The Chilean summit differs from the U.S. summit in three key ways — in its origin, in its immediate consequences and in its ethos. It will likely end up just like the U.S. summit, though, in terms of its medium-term results.

The Chilean summit is not the result of the Father Fernando Karadima/Bishop Juan Barros scandal, which has been boiling away for several years. It is the result of Pope Francis himself turning up the heat. Indeed, the papal visit to Chile in January caused the entire matter to boil over.

Thus, while the origin of the 2002 summit was a crisis in the United States to which Rome was called upon to provide assistance, the 2018 summit has its origins in a crisis for the Holy Father to which the Chilean bishops have been summoned to help solve.
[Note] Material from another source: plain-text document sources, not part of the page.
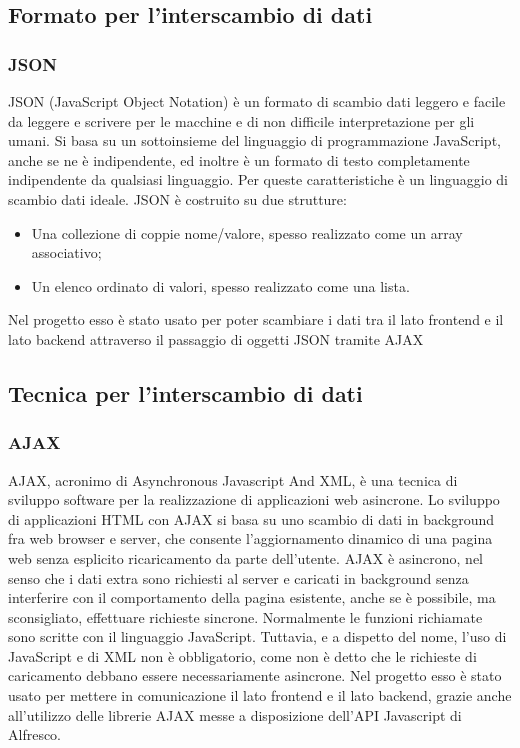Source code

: \subsection{Formato per l’interscambio di dati}
\subsubsection{JSON}
JSON (JavaScript Object Notation) è un formato di scambio dati leggero e facile
da leggere e scrivere per le macchine e di non difficile interpretazione per gli umani. Si basa su un sottoinsieme del
linguaggio di programmazione JavaScript, anche se ne è indipendente, ed  inoltre è un formato di testo completamente indipendente da qualsiasi linguaggio.
Per queste caratteristiche è un linguaggio di scambio dati ideale. JSON è costruito su
due strutture:
\begin{itemize}
\item Una collezione di coppie nome/valore, spesso realizzato come un array associativo;
\item Un elenco ordinato di valori, spesso realizzato come una lista.
\end{itemize}
Nel progetto esso è stato usato per poter scambiare i dati tra il lato frontend e il lato backend attraverso il passaggio di oggetti JSON tramite AJAX
\subsection{Tecnica per l’interscambio di dati}
\subsubsection{AJAX}
AJAX, acronimo di Asynchronous Javascript And XML, è una tecnica di sviluppo
software per la realizzazione di applicazioni web asincrone.
Lo sviluppo di applicazioni HTML con AJAX si basa su uno scambio di dati in
background fra web browser e server, che consente l’aggiornamento dinamico di una
pagina web senza esplicito ricaricamento da parte dell’utente.
AJAX è asincrono, nel senso che i dati extra sono richiesti al server e caricati in
background senza interferire con il comportamento della pagina esistente, anche se è possibile, ma sconsigliato, effettuare richieste sincrone. Normalmente
le funzioni richiamate sono scritte con il linguaggio JavaScript. Tuttavia, e a dispetto
del nome, l’uso di JavaScript e di XML non è obbligatorio, come non è detto che le
richieste di caricamento debbano essere necessariamente asincrone.
Nel progetto esso è stato usato per mettere in comunicazione il lato frontend e il lato backend, grazie anche all'utilizzo delle librerie AJAX messe a disposizione dell'\gls{API} Javascript di Alfresco.

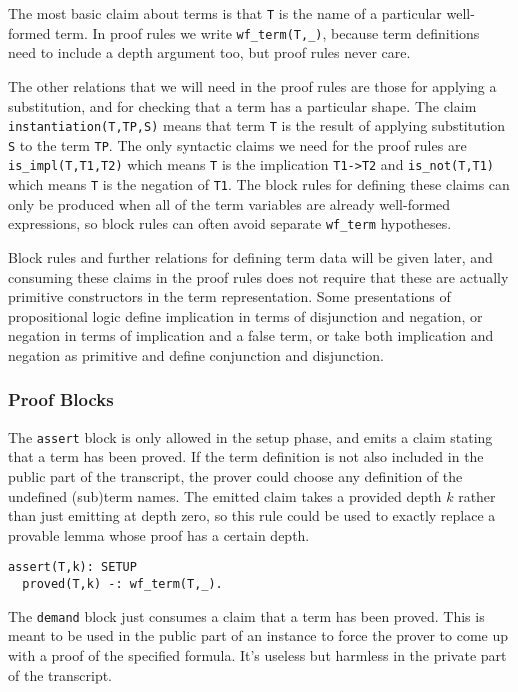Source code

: \documentclass{article}
\theoremstyle{plain}
\theoremstyle{definition}
\begin{document}
The most basic claim about terms is that \texttt{T} is the name of a
particular well-formed term. In proof rules we write
\texttt{wf\_term(T,\_)}, because term definitions need to include a depth
argument too, but proof rules never care.

The other relations that we will need in the proof rules are those
for applying a substitution, and for checking that a term has a particular shape.
The claim \texttt{instantiation(T,TP,S)} means that term \texttt{T} is
the result of applying substitution \texttt{S} to the term \texttt{TP}.
The only syntactic claims we need for the proof rules are
\texttt{is\_impl(T,T1,T2)} which means
\texttt{T} is the implication \texttt{T1-\textgreater{}T2}
and \texttt{is\_not(T,T1)} which means \texttt{T} is the negation of \texttt{T1}.
The block rules for defining these claims can only be produced when all of the term variables are
already well-formed expressions, so block rules can often avoid
separate \texttt{wf\_term} hypotheses.

Block rules and further relations for defining term data will be given
later, and consuming these claims in the proof rules does not require
that these are actually primitive constructors in the term representation.
Some presentations of propositional logic define implication in terms
of disjunction and negation, or negation in terms of implication and
a false term, or take both implication and negation as primitive and
define conjunction and disjunction.

\subsubsection{Proof Blocks}\label{sec:prop-example-proof-blocks}

The \texttt{assert} block is only allowed in the setup phase, and emits a
claim stating that a term has been proved.
If the term definition is not also included in the public part of the
transcript, the prover could choose any definition of the undefined 
(sub)term names.
The emitted claim takes a provided depth $k$ rather than just emitting
at depth zero, so this rule could be used to exactly replace a provable
lemma whose proof has a certain depth.

\begin{verbatim}
assert(T,k): SETUP
  proved(T,k) -: wf_term(T,_).
\end{verbatim}

The \texttt{demand} block just consumes a claim that a term has been proved.
This is meant to be used in the public part of an instance to force the
prover to come up with a proof of the specified formula.
It's useless but harmless in the private part of the transcript.
\end{document}
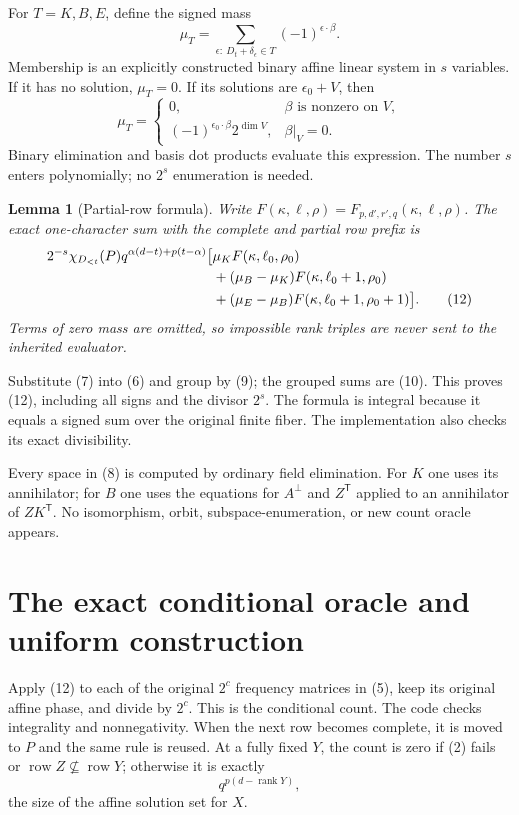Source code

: \documentclass[11pt]{article}
\newtheorem{lemma}[theorem]{Lemma}
\newcommand{\rank}{\operatorname{rank}}
\newcommand{\row}{\operatorname{row}}
\begin{document}
For $T=K,B,E$, define the signed mass
\[
 \mu_T=\sum_{\epsilon:\ D_t+\delta_\epsilon\in T}
                    (-1)^{\epsilon\cdot\beta}.                \tag{10}
\]
Membership is an explicitly constructed binary affine linear system in
$s$ variables. If it has no solution, $\mu_T=0$. If its solutions are
$\epsilon_0+V$, then
\[
 \mu_T=
 \begin{cases}
 0,&\beta\text{ is nonzero on }V,\\
 (-1)^{\epsilon_0\cdot\beta}2^{\dim V},&\beta|_V=0.
 \end{cases}                                                 \tag{11}
\]
Binary elimination and basis dot products evaluate this expression. The
number $s$ enters polynomially; no $2^s$ enumeration is needed.

\begin{lemma}[Partial-row formula]
Write $F(\kappa,\ell,\rho)=F_{p,d',r',q}(\kappa,\ell,\rho)$. The exact
one-character sum with the complete and partial row prefix is
\begin{align}
 2^{-s}\chi_{D_{<t}}(P)q^{\alpha(d-t)+p(t-\alpha)}
 \bigl[&
 \mu_K F(\kappa,\ell_0,\rho_0) \notag\\
 &+(\mu_B-\mu_K)F(\kappa,\ell_0+1,\rho_0) \notag\\
 &+(\mu_E-\mu_B)F(\kappa,\ell_0+1,\rho_0+1)\bigr].
 \tag{12}
\end{align}
Terms of zero mass are omitted, so impossible rank triples are never sent
to the inherited evaluator.
\end{lemma}
Substitute (7) into (6) and group by (9); the grouped sums are (10).
This proves (12), including all signs and the divisor $2^s$. The formula is
integral because it equals a signed sum over the original finite fiber.
The implementation also checks its exact divisibility.

Every space in (8) is computed by ordinary field elimination. For $K$ one
uses its annihilator; for $B$ one uses the equations for $A^\perp$ and
$Z^{\mathsf T}$ applied to an annihilator of $ZK^{\mathsf T}$. No isomorphism,
orbit, subspace-enumeration, or new count oracle appears.

\section{The exact conditional oracle and uniform construction}

Apply (12) to each of the original $2^c$ frequency matrices in (5), keep its
original affine phase, and divide by $2^c$. This is the conditional count.
The code checks integrality and nonnegativity. When the next row becomes
complete, it is moved to $P$ and the same rule is reused. At a fully fixed
$Y$, the count is zero if (2) fails or $\row Z\nsubseteq\row Y$; otherwise
it is exactly
\[
 q^{p(d-\rank Y)},                                           \tag{13}
\]
the size of the affine solution set for $X$.
\end{document}
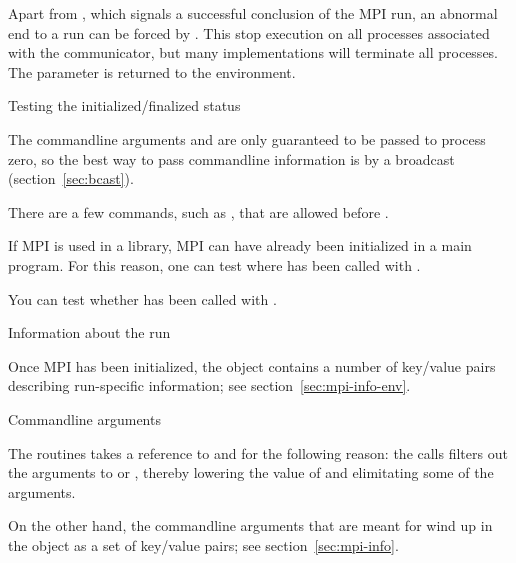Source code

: Apart from , which signals a successful
conclusion of the MPI run, an abnormal end to a run can be forced by
.
%
This stop execution on all processes associated with the communicator,
but many implementations will terminate all processes. The  parameter
is returned to the environment.


 {Testing the initialized/finalized status}

The commandline arguments  and  are only guaranteed to
be passed to process zero, so the best way to pass commandline information
is by a broadcast (section~\ref{sec:bcast}).

There are a few commands, such as
, that are allowed before
.

If MPI is used in a library, MPI can have already been initialized in a main program.
For this reason, one can test where  has been called with
%
.

You can test whether  has been called with
%
.

 {Information about the run}

Once MPI has been initialized, the  object
contains a number of key/value pairs describing run-specific
information; see section~\ref{sec:mpi-info-env}.

 {Commandline arguments}

The  routines takes a reference to 
and  for the following reason: the  calls
filters out the arguments to  or ,
thereby lowering the value of  and elimitating some of the 
arguments.

On the other hand, the commandline arguments that are meant for 
wind up in the  object as a set of
key/value pairs; see section~\ref{sec:mpi-info}.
The Karadima affair has inflicted grave wounds on the Church in Chile, but Father Karadima himself had already been sentenced in a canonical trial before Francis’ election. It was the Holy Father’s subsequent decision to appoint Bishop Barros to a new diocese that ignited the embers in Chile, in a conflagration that derailed this year’s papal visit to Chile.

So the Chilean summit’s principal task is to repair the damage caused by the Holy Father’s visit, which poured salt in wounds instead of oil upon them, as Pope Francis repeatedly questioned the credibility of sex-abuse victims. That task has largely been achieved, with the Holy Father himself expressing his contrition in person to victims for bungling the Chilean sex-abuse file.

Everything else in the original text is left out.